=== Data to use ===
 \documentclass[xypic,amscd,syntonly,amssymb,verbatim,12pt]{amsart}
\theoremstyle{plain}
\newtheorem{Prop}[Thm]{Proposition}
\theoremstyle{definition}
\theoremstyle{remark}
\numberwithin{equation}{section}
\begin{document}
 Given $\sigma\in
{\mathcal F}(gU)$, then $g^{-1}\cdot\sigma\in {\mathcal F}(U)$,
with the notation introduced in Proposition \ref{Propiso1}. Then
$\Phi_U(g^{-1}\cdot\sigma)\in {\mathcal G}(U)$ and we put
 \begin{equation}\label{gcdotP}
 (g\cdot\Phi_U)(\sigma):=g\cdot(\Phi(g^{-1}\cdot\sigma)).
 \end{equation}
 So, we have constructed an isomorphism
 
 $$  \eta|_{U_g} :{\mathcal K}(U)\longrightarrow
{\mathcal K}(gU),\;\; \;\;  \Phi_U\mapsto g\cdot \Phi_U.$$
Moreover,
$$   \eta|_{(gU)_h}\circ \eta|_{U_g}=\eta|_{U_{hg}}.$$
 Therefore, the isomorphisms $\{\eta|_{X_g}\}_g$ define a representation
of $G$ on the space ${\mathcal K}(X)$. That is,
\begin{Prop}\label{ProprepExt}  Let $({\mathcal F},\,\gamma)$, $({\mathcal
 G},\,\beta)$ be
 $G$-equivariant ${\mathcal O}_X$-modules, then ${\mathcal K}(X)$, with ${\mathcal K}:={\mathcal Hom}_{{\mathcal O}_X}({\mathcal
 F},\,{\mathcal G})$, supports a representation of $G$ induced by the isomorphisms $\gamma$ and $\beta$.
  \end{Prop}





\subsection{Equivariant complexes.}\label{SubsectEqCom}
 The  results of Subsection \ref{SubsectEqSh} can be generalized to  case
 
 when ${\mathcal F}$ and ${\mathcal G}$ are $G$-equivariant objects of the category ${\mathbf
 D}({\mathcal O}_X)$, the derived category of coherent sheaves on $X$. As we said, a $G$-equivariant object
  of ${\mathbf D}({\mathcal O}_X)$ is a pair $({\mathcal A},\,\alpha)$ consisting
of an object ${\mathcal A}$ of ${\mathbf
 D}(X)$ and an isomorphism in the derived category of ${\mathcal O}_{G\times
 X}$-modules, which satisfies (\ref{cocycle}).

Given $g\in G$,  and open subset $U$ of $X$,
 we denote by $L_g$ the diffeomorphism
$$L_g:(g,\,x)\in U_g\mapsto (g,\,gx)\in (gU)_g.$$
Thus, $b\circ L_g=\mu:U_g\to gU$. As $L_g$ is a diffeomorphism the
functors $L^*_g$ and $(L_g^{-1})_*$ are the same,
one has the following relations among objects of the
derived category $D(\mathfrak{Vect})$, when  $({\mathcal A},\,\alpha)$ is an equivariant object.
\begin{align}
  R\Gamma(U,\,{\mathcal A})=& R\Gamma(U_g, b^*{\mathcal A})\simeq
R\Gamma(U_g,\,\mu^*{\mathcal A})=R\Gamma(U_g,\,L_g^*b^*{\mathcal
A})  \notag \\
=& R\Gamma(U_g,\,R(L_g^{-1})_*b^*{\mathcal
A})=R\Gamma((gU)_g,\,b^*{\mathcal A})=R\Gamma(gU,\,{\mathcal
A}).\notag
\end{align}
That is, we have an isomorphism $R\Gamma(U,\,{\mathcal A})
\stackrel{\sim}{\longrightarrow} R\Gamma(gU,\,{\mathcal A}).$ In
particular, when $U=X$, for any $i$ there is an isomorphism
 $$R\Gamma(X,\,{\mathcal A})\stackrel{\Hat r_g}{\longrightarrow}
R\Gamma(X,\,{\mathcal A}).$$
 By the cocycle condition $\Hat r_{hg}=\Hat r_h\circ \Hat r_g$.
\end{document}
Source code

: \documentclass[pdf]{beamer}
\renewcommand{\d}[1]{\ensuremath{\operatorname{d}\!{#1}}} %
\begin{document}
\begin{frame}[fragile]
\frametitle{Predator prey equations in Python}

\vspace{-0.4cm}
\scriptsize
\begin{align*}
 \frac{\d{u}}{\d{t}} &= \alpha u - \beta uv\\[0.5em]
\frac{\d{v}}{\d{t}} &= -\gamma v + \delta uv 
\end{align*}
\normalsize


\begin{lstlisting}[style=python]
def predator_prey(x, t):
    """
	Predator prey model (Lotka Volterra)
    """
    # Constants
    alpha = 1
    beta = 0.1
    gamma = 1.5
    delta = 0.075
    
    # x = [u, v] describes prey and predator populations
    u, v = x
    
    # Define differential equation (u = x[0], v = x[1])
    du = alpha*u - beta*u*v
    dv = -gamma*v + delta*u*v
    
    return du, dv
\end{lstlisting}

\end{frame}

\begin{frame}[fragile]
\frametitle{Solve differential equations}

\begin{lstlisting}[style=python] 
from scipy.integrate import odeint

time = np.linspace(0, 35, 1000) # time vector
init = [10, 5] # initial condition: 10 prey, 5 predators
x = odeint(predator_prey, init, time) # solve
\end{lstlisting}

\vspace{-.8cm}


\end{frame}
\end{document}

=== Task statement ===
With the line containing "gamma = 1.5" as the start and the last line of the material above as the end, copy that run of lines exactly, both ends included, and nothing more.

=== Task output ===
    gamma = 1.5
    delta = 0.075
    
    # x = [u, v] describes prey and predator populations
    u, v = x
    
    # Define differential equation (u = x[0], v = x[1])
    du = alpha*u - beta*u*v
    dv = -gamma*v + delta*u*v
    
    return du, dv
\end{lstlisting}

\end{frame}

\begin{frame}[fragile]
\frametitle{Solve differential equations}

\begin{lstlisting}[style=python] 
from scipy.integrate import odeint

time = np.linspace(0, 35, 1000) # time vector
init = [10, 5] # initial condition: 10 prey, 5 predators
x = odeint(predator_prey, init, time) # solve
\end{lstlisting}

\vspace{-.8cm}


\end{frame}
\end{document}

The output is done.